Items from a data source
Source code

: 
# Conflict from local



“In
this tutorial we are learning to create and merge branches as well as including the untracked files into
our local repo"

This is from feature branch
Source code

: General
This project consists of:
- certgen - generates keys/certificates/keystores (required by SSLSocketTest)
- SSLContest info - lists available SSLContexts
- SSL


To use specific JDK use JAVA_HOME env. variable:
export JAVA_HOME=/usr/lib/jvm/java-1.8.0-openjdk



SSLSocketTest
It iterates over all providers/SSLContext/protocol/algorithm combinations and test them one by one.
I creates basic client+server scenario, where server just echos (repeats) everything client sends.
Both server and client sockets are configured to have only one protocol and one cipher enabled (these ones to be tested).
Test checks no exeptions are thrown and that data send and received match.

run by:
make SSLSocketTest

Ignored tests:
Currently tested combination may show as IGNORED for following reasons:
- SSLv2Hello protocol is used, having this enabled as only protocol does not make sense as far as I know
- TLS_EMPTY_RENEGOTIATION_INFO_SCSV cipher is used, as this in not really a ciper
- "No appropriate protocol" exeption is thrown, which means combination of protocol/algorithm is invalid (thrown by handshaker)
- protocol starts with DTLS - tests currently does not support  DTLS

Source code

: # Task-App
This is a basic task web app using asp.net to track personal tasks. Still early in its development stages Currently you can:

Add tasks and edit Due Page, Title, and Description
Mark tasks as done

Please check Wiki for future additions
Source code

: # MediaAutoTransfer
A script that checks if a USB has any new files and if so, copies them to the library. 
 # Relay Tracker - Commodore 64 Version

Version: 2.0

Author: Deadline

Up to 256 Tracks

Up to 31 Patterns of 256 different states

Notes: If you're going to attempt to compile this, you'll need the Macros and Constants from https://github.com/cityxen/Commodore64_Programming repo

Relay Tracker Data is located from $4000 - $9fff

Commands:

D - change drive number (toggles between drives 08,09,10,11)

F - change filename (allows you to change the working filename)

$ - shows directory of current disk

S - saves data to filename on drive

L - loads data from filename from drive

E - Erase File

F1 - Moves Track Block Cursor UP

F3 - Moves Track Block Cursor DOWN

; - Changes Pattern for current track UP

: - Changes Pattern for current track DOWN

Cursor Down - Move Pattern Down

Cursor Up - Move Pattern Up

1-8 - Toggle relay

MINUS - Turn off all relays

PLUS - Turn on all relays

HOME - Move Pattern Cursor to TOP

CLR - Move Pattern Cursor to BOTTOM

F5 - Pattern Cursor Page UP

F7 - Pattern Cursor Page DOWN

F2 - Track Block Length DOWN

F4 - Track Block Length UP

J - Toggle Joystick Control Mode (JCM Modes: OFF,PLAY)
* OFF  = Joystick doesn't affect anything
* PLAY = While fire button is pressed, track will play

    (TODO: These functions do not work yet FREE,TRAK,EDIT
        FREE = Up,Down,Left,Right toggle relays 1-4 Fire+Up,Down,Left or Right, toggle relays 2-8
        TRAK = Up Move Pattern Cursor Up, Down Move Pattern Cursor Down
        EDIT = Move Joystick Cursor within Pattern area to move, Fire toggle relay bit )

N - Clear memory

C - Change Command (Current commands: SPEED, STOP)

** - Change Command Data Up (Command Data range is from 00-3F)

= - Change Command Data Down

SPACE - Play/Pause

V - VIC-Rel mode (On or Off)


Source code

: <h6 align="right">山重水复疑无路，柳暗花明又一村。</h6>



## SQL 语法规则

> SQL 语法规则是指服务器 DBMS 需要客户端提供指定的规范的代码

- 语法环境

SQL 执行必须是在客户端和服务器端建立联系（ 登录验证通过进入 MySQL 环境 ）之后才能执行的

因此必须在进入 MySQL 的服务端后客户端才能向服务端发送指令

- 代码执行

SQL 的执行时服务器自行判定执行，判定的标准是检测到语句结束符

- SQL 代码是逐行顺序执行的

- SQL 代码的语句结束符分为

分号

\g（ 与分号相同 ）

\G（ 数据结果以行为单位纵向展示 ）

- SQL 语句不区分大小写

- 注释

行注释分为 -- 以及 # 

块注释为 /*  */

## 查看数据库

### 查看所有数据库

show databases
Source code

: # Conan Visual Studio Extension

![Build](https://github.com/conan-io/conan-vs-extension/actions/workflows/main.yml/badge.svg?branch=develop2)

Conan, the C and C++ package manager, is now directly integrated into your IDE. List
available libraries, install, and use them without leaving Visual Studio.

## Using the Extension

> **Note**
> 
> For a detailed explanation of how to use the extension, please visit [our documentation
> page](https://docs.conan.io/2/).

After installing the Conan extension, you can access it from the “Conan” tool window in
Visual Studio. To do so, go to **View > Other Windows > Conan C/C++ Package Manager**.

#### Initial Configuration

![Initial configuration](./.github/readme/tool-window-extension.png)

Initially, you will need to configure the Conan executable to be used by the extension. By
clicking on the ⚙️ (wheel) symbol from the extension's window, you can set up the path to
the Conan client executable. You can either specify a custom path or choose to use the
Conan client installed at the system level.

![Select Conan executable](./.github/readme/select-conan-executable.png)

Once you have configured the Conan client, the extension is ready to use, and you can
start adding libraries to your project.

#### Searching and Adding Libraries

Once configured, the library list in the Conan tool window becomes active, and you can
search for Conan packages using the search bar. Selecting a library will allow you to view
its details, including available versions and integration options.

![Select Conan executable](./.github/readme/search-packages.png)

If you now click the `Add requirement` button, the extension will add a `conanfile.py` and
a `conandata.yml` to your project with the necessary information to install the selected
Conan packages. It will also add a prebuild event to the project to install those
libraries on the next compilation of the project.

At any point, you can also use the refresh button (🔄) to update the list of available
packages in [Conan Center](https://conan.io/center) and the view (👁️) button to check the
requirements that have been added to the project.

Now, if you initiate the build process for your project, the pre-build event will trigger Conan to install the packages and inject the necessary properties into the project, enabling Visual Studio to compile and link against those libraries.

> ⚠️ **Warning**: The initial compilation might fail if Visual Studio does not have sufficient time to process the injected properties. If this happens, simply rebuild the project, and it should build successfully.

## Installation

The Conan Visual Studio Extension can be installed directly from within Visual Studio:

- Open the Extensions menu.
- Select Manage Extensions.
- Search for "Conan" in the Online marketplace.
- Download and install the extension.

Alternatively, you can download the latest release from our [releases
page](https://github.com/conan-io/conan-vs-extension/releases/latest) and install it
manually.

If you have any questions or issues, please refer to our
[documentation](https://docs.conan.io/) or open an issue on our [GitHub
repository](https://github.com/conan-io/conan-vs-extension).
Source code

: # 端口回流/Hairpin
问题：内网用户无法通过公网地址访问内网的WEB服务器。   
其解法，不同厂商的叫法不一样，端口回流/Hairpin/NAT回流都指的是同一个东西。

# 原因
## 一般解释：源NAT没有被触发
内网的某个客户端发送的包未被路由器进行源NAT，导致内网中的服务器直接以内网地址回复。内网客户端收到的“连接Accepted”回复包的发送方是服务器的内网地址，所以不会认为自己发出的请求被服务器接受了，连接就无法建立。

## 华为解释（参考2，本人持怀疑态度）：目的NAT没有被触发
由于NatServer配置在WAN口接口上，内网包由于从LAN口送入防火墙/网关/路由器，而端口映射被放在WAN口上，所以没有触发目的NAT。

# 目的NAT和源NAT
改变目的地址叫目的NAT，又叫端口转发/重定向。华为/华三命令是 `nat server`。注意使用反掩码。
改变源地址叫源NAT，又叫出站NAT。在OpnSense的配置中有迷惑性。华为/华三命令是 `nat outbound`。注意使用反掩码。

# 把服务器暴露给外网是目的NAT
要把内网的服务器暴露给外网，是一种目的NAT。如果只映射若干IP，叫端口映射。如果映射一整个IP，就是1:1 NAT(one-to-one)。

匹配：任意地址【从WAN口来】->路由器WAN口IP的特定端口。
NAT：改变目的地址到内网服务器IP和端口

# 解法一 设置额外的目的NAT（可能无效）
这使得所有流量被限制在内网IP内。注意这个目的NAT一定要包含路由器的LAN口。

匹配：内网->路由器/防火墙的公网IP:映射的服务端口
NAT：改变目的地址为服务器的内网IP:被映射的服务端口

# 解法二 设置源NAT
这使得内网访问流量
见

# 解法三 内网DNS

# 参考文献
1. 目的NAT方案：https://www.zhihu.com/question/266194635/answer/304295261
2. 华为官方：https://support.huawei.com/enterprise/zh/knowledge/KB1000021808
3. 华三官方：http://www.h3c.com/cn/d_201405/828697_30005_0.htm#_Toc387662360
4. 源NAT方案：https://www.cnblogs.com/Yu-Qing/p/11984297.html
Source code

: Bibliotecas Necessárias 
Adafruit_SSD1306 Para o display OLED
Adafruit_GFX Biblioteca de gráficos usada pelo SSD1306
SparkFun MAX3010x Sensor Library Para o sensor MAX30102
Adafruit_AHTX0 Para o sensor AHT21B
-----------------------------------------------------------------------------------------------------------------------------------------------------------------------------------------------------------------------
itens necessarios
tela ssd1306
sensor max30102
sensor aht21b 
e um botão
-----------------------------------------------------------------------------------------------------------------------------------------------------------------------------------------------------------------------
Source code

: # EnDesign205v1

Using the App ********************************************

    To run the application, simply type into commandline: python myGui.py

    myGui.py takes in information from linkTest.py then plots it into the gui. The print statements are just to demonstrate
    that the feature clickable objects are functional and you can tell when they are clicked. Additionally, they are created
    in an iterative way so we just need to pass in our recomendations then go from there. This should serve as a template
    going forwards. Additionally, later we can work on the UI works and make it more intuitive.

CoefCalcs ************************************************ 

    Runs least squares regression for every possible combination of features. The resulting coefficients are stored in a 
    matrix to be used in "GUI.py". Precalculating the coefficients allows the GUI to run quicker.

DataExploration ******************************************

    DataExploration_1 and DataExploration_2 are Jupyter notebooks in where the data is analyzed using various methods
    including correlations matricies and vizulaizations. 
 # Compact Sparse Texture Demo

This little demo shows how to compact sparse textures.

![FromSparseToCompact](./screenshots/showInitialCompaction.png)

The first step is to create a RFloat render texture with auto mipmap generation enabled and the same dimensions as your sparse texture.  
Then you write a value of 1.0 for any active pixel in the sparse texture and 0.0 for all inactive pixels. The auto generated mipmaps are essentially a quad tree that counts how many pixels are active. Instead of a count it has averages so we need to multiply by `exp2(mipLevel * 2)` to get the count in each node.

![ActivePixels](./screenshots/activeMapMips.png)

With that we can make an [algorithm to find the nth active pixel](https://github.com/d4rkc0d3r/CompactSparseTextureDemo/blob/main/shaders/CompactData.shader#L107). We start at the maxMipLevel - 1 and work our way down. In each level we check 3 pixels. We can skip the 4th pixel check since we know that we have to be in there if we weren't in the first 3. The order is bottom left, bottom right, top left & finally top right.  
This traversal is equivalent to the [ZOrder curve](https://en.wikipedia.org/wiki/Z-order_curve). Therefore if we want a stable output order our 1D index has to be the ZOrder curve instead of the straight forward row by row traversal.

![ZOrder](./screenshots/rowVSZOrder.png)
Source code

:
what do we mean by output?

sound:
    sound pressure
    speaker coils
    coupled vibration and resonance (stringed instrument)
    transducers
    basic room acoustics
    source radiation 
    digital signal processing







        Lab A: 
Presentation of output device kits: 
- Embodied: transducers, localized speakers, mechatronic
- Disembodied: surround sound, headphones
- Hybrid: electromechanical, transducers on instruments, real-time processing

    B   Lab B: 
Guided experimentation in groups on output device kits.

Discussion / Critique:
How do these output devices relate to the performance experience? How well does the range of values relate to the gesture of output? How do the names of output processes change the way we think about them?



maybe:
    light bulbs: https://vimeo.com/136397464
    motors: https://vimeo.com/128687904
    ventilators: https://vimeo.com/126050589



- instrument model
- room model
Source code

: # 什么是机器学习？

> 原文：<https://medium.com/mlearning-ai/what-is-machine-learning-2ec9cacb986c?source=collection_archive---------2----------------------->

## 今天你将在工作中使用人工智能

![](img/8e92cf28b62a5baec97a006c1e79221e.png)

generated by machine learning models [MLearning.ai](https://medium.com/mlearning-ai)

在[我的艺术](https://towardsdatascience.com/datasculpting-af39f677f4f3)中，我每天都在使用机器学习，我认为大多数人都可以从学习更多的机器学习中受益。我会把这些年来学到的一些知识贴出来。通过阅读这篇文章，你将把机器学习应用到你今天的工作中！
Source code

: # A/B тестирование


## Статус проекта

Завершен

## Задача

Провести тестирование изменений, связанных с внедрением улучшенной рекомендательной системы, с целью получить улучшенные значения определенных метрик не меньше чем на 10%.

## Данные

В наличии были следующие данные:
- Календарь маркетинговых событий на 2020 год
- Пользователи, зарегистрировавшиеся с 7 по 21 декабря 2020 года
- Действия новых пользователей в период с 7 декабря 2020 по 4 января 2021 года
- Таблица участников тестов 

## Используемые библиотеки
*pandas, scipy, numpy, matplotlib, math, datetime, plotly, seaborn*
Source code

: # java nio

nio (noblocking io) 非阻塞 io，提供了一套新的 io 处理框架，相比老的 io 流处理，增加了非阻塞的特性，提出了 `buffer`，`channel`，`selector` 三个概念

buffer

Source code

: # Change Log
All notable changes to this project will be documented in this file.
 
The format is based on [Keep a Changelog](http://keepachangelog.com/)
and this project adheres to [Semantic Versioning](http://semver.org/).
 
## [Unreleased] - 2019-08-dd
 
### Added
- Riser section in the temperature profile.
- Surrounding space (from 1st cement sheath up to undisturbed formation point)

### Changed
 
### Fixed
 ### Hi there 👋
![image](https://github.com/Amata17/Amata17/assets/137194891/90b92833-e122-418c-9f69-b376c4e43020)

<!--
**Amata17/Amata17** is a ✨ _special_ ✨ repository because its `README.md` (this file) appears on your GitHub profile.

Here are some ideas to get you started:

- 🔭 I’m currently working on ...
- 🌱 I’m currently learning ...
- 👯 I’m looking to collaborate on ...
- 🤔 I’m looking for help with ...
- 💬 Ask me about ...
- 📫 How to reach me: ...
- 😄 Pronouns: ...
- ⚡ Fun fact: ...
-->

Exercise details
Can you repeat, word for word, every line above from the one containing "I creates basic" down to the one containing "make SSLSocketTest", including both?

Solution for this exercise
I creates basic client+server scenario, where server just echos (repeats) everything client sends.
Both server and client sockets are configured to have only one protocol and one cipher enabled (these ones to be tested).
Test checks no exeptions are thrown and that data send and received match.

run by:
make SSLSocketTest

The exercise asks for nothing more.